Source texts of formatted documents

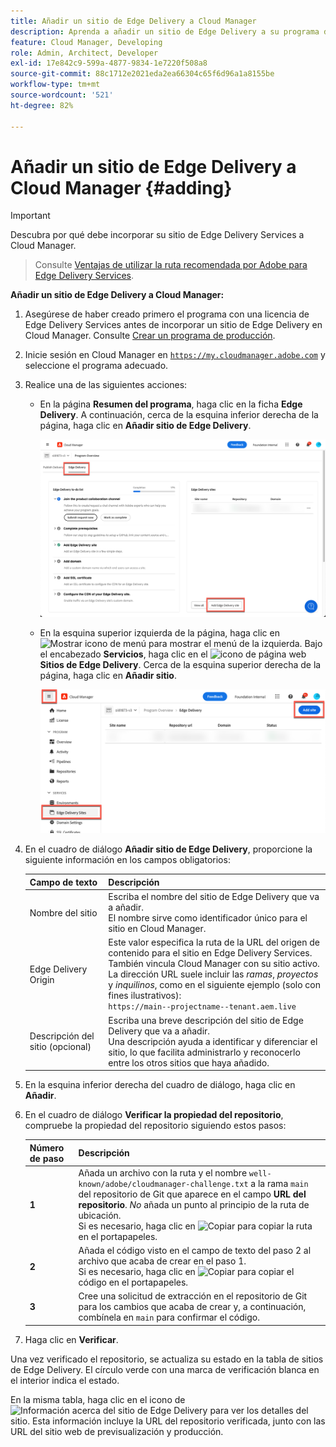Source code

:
 ```yaml
---
title: Añadir un sitio de Edge Delivery a Cloud Manager
description: Aprenda a añadir un sitio de Edge Delivery a su programa de producción o programa de zona protegida.
feature: Cloud Manager, Developing
role: Admin, Architect, Developer
exl-id: 17e842c9-599a-4877-9834-1e7220f508a8
source-git-commit: 88c1712e2021eda2ea66304c65f6d96a1a8155be
workflow-type: tm+mt
source-wordcount: '521'
ht-degree: 82%

---
```


# Añadir un sitio de Edge Delivery a Cloud Manager {#adding}

>[!IMPORTANT]
>
>Descubra por qué debe incorporar su sitio de Edge Delivery Services a Cloud Manager.
>>Consulte [Ventajas de utilizar la ruta recomendada por Adobe para Edge Delivery Services](/help/implementing/cloud-manager/edge-delivery/introduction-to-edge-delivery-services.md#recommended-path-eds).

**Añadir un sitio de Edge Delivery a Cloud Manager:**

1. Asegúrese de haber creado primero el programa con una licencia de Edge Delivery Services antes de incorporar un sitio de Edge Delivery en Cloud Manager.
Consulte [Crear un programa de producción](/help/implementing/cloud-manager/getting-access-to-aem-in-cloud/creating-production-programs.md).
1. Inicie sesión en Cloud Manager en [`https://my.cloudmanager.adobe.com`](https://my.cloudmanager.adobe.com/) y seleccione el programa adecuado.
1. Realice una de las siguientes acciones:

   * En la página **Resumen del programa**, haga clic en la ficha **Edge Delivery**. A continuación, cerca de la esquina inferior derecha de la página, haga clic en **Añadir sitio de Edge Delivery**.

     ![Añadir sitio de Edge Delivery desde la ficha Edge Delivery](/help/implementing/cloud-manager/assets/cm-eds-add1.png)

   * En la esquina superior izquierda de la página, haga clic en ![Mostrar icono de menú](https://spectrum.adobe.com/static/icons/workflow_18/Smock_ShowMenu_18_N.svg) para mostrar el menú de la izquierda.
Bajo el encabezado **Servicios**, haga clic en el ![icono de página web](https://spectrum.adobe.com/static/icons/workflow_18/Smock_WebPages_18_N.svg) **Sitios de Edge Delivery**.
Cerca de la esquina superior derecha de la página, haga clic en **Añadir sitio**.

     ![Añadir sitio de Edge Delivery desde el botón Sitios de Edge Delivery](/help/implementing/cloud-manager/assets/cm-eds-add2.png)

1. En el cuadro de diálogo **Añadir sitio de Edge Delivery**, proporcione la siguiente información en los campos obligatorios:

   | Campo de texto | Descripción |
   | - | --- |
   | Nombre del sitio | Escriba el nombre del sitio de Edge Delivery que va a añadir.<br>El nombre sirve como identificador único para el sitio en Cloud Manager. |
   | Edge Delivery Origin | Este valor especifica la ruta de la URL del origen de contenido para el sitio en Edge Delivery Services. También vincula Cloud Manager con su sitio activo.<br>La dirección URL suele incluir las *ramas*, *proyectos* y *inquilinos*, como en el siguiente ejemplo (solo con fines ilustrativos):<br>`https://main--projectname--tenant.aem.live` |
   | Descripción del sitio (opcional) | Escriba una breve descripción del sitio de Edge Delivery que va a añadir.<br>Una descripción ayuda a identificar y diferenciar el sitio, lo que facilita administrarlo y reconocerlo entre los otros sitios que haya añadido. |

1. En la esquina inferior derecha del cuadro de diálogo, haga clic en **Añadir**.

1. En el cuadro de diálogo **Verificar la propiedad del repositorio**, compruebe la propiedad del repositorio siguiendo estos pasos:

   | Número de paso | Descripción |
   | - | - |
   | **1** | Añada un archivo con la ruta y el nombre `well-known/adobe/cloudmanager-challenge.txt` a la rama `main` del repositorio de Git que aparece en el campo **URL del repositorio**. *No* añada un punto al principio de la ruta de ubicación.<br>Si es necesario, haga clic en ![Copiar](https://spectrum.adobe.com/static/icons/workflow_18/Smock_Copy_18_N.svg) para copiar la ruta en el portapapeles. |
   | **2** | Añada el código visto en el campo de texto del paso 2 al archivo que acaba de crear en el paso 1.<br>Si es necesario, haga clic en ![Copiar](https://spectrum.adobe.com/static/icons/workflow_18/Smock_Copy_18_N.svg) para copiar el código en el portapapeles. |
   | **3** | Cree una solicitud de extracción en el repositorio de Git para los cambios que acaba de crear y, a continuación, combínela en `main` para confirmar el código. |

1. Haga clic en **Verificar**.

Una vez verificado el repositorio, se actualiza su estado en la tabla de sitios de Edge Delivery. El círculo verde con una marca de verificación blanca en el interior indica el estado.

En la misma tabla, haga clic en el icono de ![Información acerca del sitio de Edge Delivery](https://spectrum.adobe.com/static/icons/workflow_18/Smock_InfoOutline_18_N.svg) para ver los detalles del sitio. Esta información incluye la URL del repositorio verificada, junto con las URL del sitio web de previsualización y producción.
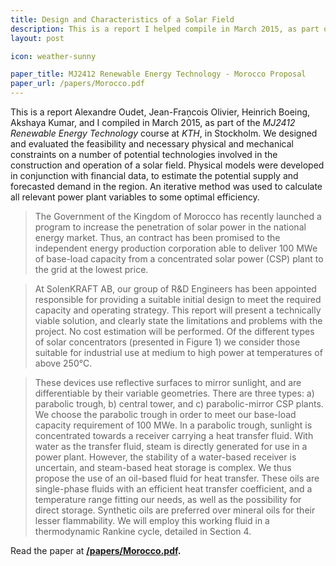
 ```yaml
---
title: Design and Characteristics of a Solar Field
description: This is a report I helped compile in March 2015, as part of the MJ2412 Renewable Energy Technology course at KTH, in Stockholm.
layout: post

icon: weather-sunny

paper_title: MJ2412 Renewable Energy Technology - Morocco Proposal
paper_url: /papers/Morocco.pdf
---
```


This is a report Alexandre Oudet, Jean-Fraņcois Olivier, Heinrich Boeing, Akshaya Kumar, and I compiled in March 2015, as part of the _MJ2412 Renewable Energy Technology_ course at _KTH_, in Stockholm. We designed and evaluated the feasibility and necessary physical and mechanical constraints on a number of potential technologies involved in the construction and operation of a solar field. Physical models were developed in conjunction with financial data, to estimate the potential supply and forecasted demand in the region. An iterative method was used to calculate all relevant power plant variables to some optimal efficiency.

>The Government of the Kingdom of Morocco has recently launched a program to increase the penetration of solar power in the national energy market. Thus, an contract has been promised to the independent energy production corporation able to deliver 100 MWe of base-load capacity from a concentrated solar power (CSP) plant to the grid at the lowest price.

>At SolenKRAFT AB, our group of R&D Engineers has been appointed responsible for providing a suitable initial design to meet the required capacity and operating strategy. This report will present a technically viable solution, and clearly state the limitations and problems with the project. No cost estimation will be performed. Of the different types of solar concentrators (presented in Figure 1) we consider those suitable for industrial use at medium to high power at temperatures of above 250°C.

>These devices use reflective surfaces to mirror sunlight, and are differentiable by their variable geometries. There are three types: a) parabolic trough, b) central tower, and c) parabolic-mirror CSP plants.
We choose the parabolic trough in order to meet our base-load capacity requirement of 100 MWe. In a parabolic trough, sunlight is concentrated towards a receiver carrying a heat transfer fluid. With water as the transfer fluid, steam is directly generated for use in a power plant. However, the stability of a water-based receiver is uncertain, and steam-based heat storage is complex. We thus propose the use of an oil-based fluid for heat transfer. These oils are single-phase fluids with an efficient heat transfer coefficient, and a temperature range fitting our needs, as well as the possibility for direct storage. Synthetic oils are preferred over mineral oils for their lesser flammability. We will employ this working fluid in a thermodynamic Rankine cycle, detailed in Section 4.

Read the paper at **[/papers/Morocco.pdf](/papers/Morocco.pdf).**
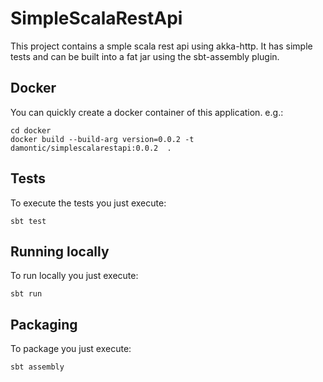 # SimpleScalaRestApi
This project contains a smple scala rest api using akka-http.
It has simple tests and can be built into a fat jar using the sbt-assembly plugin.

## Docker
You can quickly create a docker container of this application. e.g.:
```
cd docker
docker build --build-arg version=0.0.2 -t damontic/simplescalarestapi:0.0.2  .
```

## Tests
To execute the tests you just execute:
```
sbt test
```

## Running locally
To run locally you just execute:
```
sbt run
```

## Packaging
To package you just execute:
```
sbt assembly
```

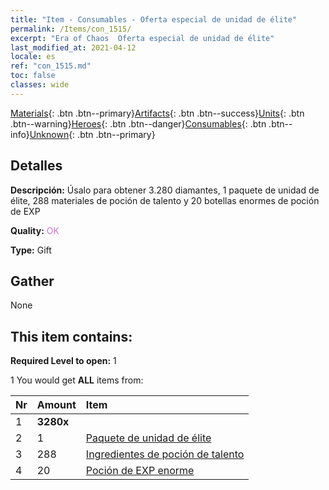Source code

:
 ```yaml
---
title: "Item - Consumables - Oferta especial de unidad de élite"
permalink: /Items/con_1515/
excerpt: "Era of Chaos  Oferta especial de unidad de élite"
last_modified_at: 2021-04-12
locale: es
ref: "con_1515.md"
toc: false
classes: wide
---
```

 [Materials](/es/Items/){: .btn .btn--primary}[Artifacts](/es/Items/Artifacts/){: .btn .btn--success}[Units](/es/Items/Units/){: .btn .btn--warning}[Heroes](/es/Items/Heroes/){: .btn .btn--danger}[Consumables](/es/Items/Consumables/){: .btn .btn--info}[Unknown](/es/Items/Unknown/){: .btn .btn--primary}

## Detalles
 **Descripción:** Úsalo para obtener 3.280 diamantes, 1 paquete de unidad de élite, 288 materiales de poción de talento y 20 botellas enormes de poción de EXP

 **Quality:** <span style="color: #DA70D6">OK</span>

 **Type:** Gift

## Gather

  None

## This item contains:

 **Required Level to open:** 1

 1 You would get **ALL** items  from:

  | Nr | Amount |     Item    |
  |:---|:-------|:------------|
  | 1 |  **3280x** | <i class="fas fa-gem"/> |  | 
  | 2 | 1 | [Paquete de unidad de élite](/es/Items/con_1361/) | 
  | 3 | 288 | [Ingredientes de poción de talento](/es/Items/con_1120/) | 
  | 4 | 20 | [Poción de EXP enorme](/es/Items/con_703/) | 
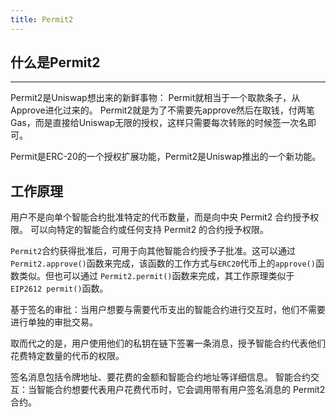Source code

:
 ```yaml
---
title: Permit2
---
```


## 什么是Permit2
---
Permit2是Uniswap想出来的新鲜事物：
Permit就相当于一个取款条子，从Approve进化过来的。
Permit2就是为了不需要先approve然后在取钱，付两笔Gas，而是直接给Uniswap无限的授权，这样只需要每次转账的时候签一次名即可。

Permit是ERC-20的一个授权扩展功能，Permit2是Uniswap推出的一个新功能。

## 工作原理
用户不是向单个智能合约批准特定的代币数量，而是向中央 Permit2 合约授予权限。
可以向特定的智能合约或任何支持 Permit2 的合约授予权限。

`Permit2`合约获得批准后，可用于向其他智能合约授予子批准。这可以通过`Permit2.approve()`函数来完成，该函数的工作方式与`ERC20`代币上的`approve()`函数类似。但也可以通过 `Permit2.permit()`函数来完成，其工作原理类似于`EIP2612 permit()`函数。

基于签名的审批：当用户想要与需要代币支出的智能合约进行交互时，他们不需要进行单独的审批交易。

取而代之的是，用户使用他们的私钥在链下签署一条消息，授予智能合约代表他们花费特定数量的代币的权限。

签名消息包括令牌地址、要花费的金额和智能合约地址等详细信息。
智能合约交互：当智能合约想要代表用户花费代币时，它会调用带有用户签名消息的 Permit2 合约。

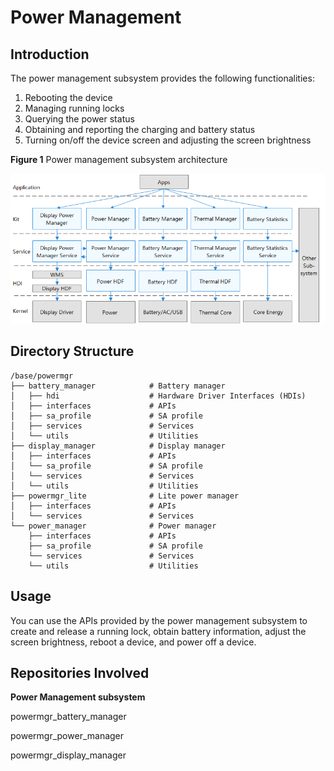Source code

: # Power Management<a name="EN-US_TOPIC_0000001121107655"></a>

## Introduction<a name="section11660541593"></a>

The power management subsystem provides the following functionalities:

1.  Rebooting the device
2.  Managing running locks
3.  Querying the power status
4.  Obtaining and reporting the charging and battery status
5.  Turning on/off the device screen and adjusting the screen brightness

**Figure  1**  Power management subsystem architecture<a name="fig7607759319"></a>  


![](figures/power-management-subsystem-architecture.png)

## Directory Structure<a name="section19472752217"></a>

```
/base/powermgr
├── battery_manager            # Battery manager
│   ├── hdi                    # Hardware Driver Interfaces (HDIs)
│   ├── interfaces             # APIs
│   ├── sa_profile             # SA profile
│   ├── services               # Services
│   └── utils                  # Utilities
├── display_manager            # Display manager
│   ├── interfaces             # APIs
│   └── sa_profile             # SA profile
│   └── services               # Services
│   └── utils                  # Utilities
├── powermgr_lite              # Lite power manager
│   ├── interfaces             # APIs
│   └── services               # Services
└── power_manager              # Power manager
    ├── interfaces             # APIs
    ├── sa_profile             # SA profile
    └── services               # Services
    └── utils                  # Utilities
```

## Usage<a name="section19959125052315"></a>

You can use the APIs provided by the power management subsystem to create and release a running lock, obtain battery information, adjust the screen brightness, reboot a device, and power off a device.

## Repositories Involved<a name="section63151229062"></a>

**Power Management subsystem**

powermgr\_battery\_manager

powermgr\_power\_manager

powermgr\_display\_manager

◆ ASSIGNED TASK ◆
If a line in the entries above contains "tabla", it counts toward the total; give only that total.

◆ SOLUTION TO THE PROBLEM ◆
2